━━━ INFORMATION PROVIDED

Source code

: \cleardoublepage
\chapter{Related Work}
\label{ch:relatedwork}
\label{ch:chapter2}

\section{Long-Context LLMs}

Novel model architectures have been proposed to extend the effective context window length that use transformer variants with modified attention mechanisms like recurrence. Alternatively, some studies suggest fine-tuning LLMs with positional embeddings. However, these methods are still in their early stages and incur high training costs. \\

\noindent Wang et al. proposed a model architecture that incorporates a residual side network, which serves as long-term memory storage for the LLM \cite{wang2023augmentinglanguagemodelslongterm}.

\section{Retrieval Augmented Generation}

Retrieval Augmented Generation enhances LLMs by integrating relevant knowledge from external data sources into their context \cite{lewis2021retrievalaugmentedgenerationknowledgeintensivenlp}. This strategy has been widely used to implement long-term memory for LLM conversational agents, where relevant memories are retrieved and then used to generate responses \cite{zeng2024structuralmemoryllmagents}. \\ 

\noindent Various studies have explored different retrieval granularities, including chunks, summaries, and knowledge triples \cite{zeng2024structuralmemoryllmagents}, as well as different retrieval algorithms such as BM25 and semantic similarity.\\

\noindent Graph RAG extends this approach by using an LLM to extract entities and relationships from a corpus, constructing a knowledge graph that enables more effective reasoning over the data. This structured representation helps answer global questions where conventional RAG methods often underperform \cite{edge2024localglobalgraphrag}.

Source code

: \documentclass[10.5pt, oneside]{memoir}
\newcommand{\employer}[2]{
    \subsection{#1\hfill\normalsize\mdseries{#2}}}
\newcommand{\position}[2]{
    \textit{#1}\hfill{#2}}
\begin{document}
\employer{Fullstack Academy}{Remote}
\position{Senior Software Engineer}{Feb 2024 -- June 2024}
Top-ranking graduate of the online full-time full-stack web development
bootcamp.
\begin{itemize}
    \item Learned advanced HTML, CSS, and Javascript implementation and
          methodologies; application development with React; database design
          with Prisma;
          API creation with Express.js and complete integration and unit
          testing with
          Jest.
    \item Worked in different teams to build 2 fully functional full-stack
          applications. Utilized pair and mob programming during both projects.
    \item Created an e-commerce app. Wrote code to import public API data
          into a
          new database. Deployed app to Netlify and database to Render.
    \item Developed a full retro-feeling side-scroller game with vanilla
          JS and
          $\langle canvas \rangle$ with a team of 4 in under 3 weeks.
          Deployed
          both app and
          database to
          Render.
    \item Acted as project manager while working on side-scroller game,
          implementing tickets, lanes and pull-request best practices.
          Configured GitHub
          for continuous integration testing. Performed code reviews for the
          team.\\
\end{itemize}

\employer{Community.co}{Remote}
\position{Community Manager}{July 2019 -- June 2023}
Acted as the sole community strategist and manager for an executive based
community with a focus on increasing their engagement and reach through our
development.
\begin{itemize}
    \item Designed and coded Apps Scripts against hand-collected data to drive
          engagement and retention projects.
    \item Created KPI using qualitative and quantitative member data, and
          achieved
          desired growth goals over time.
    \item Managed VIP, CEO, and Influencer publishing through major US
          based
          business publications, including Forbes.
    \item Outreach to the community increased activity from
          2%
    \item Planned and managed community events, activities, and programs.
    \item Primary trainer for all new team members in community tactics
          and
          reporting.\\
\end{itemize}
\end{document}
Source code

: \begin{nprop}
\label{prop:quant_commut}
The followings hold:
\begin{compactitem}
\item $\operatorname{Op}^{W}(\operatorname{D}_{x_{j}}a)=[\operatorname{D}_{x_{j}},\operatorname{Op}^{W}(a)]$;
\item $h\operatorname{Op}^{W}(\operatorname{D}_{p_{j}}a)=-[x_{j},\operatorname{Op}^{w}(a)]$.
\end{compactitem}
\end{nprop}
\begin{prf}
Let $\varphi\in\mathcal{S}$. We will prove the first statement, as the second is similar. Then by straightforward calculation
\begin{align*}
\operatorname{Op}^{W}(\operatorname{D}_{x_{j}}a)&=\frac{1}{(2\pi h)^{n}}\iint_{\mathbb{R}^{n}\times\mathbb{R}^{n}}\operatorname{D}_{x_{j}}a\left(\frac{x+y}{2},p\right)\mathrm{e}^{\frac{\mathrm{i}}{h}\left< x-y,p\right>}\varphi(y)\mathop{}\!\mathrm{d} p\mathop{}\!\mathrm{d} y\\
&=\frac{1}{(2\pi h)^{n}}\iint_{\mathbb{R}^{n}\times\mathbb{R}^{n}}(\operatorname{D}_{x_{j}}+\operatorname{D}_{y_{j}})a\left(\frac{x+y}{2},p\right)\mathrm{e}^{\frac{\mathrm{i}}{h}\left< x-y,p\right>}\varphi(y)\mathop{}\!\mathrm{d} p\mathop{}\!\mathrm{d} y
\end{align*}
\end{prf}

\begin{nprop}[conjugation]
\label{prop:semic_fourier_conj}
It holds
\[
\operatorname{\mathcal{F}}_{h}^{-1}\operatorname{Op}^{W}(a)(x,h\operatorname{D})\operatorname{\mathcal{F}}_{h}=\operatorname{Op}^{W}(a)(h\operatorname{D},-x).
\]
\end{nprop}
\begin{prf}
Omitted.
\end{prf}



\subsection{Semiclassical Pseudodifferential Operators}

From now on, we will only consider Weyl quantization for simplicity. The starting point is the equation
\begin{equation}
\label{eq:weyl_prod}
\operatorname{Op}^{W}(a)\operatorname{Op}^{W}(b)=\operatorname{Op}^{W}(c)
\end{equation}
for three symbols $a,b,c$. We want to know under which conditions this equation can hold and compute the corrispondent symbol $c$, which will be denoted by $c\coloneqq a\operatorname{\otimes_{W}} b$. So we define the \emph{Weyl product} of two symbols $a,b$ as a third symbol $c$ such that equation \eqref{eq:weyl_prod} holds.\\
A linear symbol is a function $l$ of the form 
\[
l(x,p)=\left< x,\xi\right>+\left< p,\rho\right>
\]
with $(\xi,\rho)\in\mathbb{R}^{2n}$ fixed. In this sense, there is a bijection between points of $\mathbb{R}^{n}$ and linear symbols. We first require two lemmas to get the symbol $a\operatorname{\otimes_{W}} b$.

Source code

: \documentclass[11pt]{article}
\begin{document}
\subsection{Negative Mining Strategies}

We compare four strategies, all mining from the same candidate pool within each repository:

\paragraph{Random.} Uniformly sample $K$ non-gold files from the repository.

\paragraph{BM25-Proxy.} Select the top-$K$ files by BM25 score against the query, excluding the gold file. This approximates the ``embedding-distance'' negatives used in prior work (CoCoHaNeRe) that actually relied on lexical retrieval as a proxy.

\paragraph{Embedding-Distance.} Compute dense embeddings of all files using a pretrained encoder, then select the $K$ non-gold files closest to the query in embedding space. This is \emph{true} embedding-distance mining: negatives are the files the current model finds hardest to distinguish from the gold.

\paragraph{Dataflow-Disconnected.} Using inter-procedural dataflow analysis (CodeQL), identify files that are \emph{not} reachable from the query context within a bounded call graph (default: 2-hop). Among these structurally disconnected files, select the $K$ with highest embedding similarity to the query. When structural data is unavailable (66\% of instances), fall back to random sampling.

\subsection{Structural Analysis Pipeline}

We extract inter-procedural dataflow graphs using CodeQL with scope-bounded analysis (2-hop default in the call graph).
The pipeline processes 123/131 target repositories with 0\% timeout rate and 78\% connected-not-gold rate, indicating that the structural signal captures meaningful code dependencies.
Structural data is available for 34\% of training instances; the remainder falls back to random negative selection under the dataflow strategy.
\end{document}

━━━━━━

◆ **WHAT THIS TASK INVOLVES**: Each line of the material above either contains the word "nprop" or does not; state how many do, and nothing else.

◆ **THE COMPLETED TASK**: 4